(PROVIDED ENTRIES)
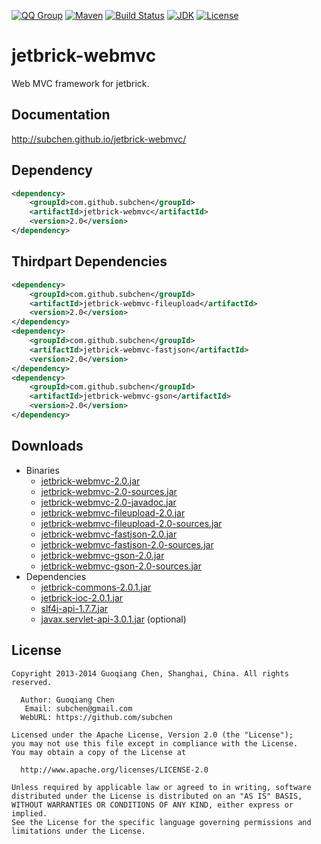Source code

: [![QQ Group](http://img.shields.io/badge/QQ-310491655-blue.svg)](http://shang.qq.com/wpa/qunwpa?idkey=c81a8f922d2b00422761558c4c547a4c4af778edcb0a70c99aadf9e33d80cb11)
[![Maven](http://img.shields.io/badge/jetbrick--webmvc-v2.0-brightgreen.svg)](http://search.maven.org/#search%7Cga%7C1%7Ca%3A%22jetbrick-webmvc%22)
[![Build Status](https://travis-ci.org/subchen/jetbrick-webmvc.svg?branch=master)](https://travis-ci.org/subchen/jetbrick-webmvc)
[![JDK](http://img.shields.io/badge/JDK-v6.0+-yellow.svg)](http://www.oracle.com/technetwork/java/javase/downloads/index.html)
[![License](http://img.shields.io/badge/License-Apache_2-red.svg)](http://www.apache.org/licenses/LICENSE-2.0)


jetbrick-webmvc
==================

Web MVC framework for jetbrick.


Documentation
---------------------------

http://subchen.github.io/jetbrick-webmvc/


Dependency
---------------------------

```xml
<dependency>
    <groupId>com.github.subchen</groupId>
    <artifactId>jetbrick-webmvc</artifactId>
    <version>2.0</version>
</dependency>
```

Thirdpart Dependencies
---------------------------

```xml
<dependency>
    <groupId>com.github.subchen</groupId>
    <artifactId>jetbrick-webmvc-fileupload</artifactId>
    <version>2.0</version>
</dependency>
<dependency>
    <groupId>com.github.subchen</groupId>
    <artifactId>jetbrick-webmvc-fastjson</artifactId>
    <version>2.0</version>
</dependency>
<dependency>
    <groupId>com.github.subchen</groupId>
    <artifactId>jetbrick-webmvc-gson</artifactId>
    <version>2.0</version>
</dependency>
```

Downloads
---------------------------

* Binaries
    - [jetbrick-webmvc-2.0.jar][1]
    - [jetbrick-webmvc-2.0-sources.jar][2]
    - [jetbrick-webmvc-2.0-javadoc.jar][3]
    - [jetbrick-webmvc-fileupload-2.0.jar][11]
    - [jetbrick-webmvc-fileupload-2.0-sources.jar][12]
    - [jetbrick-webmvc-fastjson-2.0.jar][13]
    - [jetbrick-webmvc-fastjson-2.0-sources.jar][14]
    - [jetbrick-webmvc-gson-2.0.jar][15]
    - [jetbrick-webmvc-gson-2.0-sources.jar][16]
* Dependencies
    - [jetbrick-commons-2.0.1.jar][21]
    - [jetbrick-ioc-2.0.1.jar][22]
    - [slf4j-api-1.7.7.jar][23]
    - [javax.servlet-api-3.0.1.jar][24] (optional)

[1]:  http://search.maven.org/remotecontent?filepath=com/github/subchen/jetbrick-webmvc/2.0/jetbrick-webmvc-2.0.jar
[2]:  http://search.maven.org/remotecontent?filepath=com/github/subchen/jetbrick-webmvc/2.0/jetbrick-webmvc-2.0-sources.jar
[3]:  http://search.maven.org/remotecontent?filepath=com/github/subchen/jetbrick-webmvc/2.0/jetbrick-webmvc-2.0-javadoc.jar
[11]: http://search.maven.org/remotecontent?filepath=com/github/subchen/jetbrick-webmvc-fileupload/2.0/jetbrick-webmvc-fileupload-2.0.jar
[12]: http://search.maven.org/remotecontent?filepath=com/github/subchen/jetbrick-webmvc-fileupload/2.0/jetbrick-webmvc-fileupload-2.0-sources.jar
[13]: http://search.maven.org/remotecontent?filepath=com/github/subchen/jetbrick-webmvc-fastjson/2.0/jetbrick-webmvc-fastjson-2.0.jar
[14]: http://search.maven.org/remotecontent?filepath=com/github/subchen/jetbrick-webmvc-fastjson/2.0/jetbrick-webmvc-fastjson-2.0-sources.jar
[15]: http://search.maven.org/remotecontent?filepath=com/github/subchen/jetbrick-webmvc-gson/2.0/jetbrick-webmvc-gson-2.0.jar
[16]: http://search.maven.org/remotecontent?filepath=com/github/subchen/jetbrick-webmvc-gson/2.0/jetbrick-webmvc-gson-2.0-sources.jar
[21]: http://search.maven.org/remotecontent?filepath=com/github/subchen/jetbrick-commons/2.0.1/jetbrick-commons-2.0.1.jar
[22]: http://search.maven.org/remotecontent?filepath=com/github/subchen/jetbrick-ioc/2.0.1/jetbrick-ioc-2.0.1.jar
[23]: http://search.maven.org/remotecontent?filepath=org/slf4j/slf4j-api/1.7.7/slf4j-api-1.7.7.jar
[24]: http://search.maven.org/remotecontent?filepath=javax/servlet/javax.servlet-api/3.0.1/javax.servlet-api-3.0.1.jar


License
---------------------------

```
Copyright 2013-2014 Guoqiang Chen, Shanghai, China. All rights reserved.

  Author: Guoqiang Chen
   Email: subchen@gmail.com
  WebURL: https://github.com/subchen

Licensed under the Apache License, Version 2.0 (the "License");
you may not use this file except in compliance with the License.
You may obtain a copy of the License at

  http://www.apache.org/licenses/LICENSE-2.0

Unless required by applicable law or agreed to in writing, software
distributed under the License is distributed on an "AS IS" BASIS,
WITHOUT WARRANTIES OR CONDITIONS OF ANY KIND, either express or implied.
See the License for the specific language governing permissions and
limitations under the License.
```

(DESCRIPTION OF THE TASK)
Return the total of lines in these records that hold "javadoc", without any other words.

(ANSWER BOX)
2